(What you are asked to do) Once you find the line with "After summarizing the" in the entries below, return exactly every line from it through the line with "- Necessary for".
═══
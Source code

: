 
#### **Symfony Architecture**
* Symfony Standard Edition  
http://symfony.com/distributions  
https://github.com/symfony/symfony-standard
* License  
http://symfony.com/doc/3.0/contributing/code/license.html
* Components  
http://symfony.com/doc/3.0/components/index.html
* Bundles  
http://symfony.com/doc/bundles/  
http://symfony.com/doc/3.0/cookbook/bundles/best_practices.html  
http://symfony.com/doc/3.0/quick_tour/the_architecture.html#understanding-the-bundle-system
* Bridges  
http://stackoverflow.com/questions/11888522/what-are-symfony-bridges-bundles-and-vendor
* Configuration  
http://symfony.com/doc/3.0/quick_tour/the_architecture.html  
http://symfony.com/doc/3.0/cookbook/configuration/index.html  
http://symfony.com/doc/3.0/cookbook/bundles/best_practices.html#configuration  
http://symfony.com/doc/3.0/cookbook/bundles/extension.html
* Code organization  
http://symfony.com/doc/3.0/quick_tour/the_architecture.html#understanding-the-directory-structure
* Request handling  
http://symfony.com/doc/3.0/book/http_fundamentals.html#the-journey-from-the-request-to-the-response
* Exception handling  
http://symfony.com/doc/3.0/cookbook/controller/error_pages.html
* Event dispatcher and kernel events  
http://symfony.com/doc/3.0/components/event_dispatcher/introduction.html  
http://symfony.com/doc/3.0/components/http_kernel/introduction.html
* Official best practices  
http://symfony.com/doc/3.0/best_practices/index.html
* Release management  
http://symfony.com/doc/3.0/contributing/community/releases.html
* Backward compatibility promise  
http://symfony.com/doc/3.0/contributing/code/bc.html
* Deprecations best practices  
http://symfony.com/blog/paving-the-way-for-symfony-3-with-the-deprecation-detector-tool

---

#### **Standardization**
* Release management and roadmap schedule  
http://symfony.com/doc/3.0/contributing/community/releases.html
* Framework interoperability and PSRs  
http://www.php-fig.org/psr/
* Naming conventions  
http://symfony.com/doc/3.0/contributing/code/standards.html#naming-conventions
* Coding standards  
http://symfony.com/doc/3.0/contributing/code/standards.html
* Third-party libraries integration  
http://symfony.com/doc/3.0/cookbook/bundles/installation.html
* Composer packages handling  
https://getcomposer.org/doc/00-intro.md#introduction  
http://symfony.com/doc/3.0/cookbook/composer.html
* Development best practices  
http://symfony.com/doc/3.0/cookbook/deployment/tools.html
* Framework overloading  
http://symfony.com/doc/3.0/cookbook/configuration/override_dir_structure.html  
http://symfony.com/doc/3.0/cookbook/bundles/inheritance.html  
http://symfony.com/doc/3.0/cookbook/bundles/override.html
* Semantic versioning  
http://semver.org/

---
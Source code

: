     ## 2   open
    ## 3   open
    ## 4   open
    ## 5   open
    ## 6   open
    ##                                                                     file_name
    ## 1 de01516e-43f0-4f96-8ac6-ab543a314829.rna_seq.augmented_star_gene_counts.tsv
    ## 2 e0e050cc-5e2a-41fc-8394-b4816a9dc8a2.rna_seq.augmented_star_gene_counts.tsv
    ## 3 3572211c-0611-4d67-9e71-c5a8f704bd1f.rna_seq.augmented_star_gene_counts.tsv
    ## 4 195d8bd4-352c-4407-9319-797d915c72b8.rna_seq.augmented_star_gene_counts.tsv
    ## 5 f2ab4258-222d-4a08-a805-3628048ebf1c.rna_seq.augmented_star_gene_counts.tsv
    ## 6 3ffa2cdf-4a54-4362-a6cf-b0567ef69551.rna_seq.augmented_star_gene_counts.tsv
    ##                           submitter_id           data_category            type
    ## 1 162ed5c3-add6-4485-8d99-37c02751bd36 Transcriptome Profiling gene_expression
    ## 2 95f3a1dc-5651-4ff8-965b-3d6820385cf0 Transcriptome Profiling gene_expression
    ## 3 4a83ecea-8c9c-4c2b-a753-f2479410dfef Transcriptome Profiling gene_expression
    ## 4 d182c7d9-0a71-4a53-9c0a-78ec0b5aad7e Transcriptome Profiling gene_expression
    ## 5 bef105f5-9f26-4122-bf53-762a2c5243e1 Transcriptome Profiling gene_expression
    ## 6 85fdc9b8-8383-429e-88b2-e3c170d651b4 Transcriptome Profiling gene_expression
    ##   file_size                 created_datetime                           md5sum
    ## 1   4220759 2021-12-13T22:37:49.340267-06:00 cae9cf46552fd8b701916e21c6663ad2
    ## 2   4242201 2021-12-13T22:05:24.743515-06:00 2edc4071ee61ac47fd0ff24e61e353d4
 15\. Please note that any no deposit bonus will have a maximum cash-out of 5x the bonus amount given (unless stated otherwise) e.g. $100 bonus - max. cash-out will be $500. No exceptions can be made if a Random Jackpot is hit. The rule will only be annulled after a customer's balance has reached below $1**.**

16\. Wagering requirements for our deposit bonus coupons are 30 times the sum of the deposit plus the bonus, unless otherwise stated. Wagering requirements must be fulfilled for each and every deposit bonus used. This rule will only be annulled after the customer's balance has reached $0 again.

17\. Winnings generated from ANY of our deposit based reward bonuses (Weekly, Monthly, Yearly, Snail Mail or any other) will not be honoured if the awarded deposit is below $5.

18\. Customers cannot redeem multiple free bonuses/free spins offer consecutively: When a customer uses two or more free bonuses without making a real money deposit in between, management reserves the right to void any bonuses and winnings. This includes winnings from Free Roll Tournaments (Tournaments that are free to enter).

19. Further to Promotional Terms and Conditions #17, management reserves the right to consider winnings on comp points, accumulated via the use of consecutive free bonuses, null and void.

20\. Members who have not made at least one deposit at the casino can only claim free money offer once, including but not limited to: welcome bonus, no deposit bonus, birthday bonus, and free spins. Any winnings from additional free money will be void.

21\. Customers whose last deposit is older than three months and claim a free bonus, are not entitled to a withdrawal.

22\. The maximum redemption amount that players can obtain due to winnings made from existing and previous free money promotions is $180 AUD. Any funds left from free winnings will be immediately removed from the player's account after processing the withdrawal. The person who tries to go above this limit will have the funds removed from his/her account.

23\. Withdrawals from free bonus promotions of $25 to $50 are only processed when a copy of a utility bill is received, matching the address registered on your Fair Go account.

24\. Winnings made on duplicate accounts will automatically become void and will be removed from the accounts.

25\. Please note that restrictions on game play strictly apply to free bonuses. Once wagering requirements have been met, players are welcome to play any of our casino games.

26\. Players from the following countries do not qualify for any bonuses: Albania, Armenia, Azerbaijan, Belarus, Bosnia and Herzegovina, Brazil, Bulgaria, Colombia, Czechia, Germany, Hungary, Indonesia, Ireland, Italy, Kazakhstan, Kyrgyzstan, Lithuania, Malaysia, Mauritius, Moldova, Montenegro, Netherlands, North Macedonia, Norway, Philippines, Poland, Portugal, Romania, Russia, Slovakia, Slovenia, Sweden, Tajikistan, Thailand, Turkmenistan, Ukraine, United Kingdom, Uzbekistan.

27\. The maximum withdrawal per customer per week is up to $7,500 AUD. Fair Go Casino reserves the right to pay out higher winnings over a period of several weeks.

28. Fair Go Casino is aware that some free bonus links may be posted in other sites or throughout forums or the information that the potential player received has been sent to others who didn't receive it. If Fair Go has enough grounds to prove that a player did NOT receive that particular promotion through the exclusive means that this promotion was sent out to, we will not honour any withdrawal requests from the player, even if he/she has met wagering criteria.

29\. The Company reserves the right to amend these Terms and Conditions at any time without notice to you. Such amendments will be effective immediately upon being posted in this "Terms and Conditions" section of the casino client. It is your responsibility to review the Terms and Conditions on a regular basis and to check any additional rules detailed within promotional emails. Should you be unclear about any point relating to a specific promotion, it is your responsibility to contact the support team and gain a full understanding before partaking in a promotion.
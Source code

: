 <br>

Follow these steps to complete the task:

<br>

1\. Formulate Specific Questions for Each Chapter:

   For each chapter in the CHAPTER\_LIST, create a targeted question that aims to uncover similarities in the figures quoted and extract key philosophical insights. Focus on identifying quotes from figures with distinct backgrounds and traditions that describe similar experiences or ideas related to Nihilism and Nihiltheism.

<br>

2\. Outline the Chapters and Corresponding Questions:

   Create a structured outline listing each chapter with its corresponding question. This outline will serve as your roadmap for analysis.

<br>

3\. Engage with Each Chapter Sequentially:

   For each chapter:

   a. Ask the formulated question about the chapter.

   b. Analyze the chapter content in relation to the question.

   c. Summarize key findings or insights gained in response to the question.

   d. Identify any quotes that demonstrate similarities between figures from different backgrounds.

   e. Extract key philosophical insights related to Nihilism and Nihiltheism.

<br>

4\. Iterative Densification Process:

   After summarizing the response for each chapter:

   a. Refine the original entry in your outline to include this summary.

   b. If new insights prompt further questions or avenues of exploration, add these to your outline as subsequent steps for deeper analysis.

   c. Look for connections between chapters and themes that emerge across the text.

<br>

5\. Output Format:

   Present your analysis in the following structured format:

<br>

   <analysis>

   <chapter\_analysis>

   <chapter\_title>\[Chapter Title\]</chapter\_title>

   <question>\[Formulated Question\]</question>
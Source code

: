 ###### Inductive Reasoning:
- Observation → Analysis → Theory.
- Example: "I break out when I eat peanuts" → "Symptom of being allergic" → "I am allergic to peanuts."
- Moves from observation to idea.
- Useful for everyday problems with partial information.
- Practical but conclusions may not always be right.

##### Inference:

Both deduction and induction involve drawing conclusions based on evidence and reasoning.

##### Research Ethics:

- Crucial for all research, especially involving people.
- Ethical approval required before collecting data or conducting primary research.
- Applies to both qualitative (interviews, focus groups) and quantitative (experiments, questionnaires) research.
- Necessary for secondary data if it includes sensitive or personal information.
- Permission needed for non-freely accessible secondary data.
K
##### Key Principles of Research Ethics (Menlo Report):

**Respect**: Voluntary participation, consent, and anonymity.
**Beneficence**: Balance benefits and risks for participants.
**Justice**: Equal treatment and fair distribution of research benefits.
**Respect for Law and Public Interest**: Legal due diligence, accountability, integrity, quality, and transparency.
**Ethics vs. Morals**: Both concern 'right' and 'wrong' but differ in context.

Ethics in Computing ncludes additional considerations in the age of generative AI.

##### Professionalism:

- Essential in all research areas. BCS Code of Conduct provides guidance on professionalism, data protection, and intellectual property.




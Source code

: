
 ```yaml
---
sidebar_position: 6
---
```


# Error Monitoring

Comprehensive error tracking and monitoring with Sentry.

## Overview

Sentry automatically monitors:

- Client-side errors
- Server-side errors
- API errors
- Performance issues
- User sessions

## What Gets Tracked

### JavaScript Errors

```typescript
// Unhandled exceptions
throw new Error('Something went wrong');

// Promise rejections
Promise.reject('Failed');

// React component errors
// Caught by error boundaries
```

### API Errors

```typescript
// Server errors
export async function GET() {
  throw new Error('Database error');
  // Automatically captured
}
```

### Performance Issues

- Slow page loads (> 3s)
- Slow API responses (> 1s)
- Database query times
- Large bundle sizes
═══
(Exercise solution)
   After summarizing the response for each chapter:

   a. Refine the original entry in your outline to include this summary.

   b. If new insights prompt further questions or avenues of exploration, add these to your outline as subsequent steps for deeper analysis.

   c. Look for connections between chapters and themes that emerge across the text.

<br>

5\. Output Format:

   Present your analysis in the following structured format:

<br>

   <analysis>

   <chapter\_analysis>

   <chapter\_title>\[Chapter Title\]</chapter\_title>

   <question>\[Formulated Question\]</question>
Source code

: ###### Inductive Reasoning:
- Observation → Analysis → Theory.
- Example: "I break out when I eat peanuts" → "Symptom of being allergic" → "I am allergic to peanuts."
- Moves from observation to idea.
- Useful for everyday problems with partial information.
- Practical but conclusions may not always be right.

##### Inference:

Both deduction and induction involve drawing conclusions based on evidence and reasoning.

##### Research Ethics:

- Crucial for all research, especially involving people.
- Ethical approval required before collecting data or conducting primary research.
- Applies to both qualitative (interviews, focus groups) and quantitative (experiments, questionnaires) research.
- Necessary for secondary data if it includes sensitive or personal information.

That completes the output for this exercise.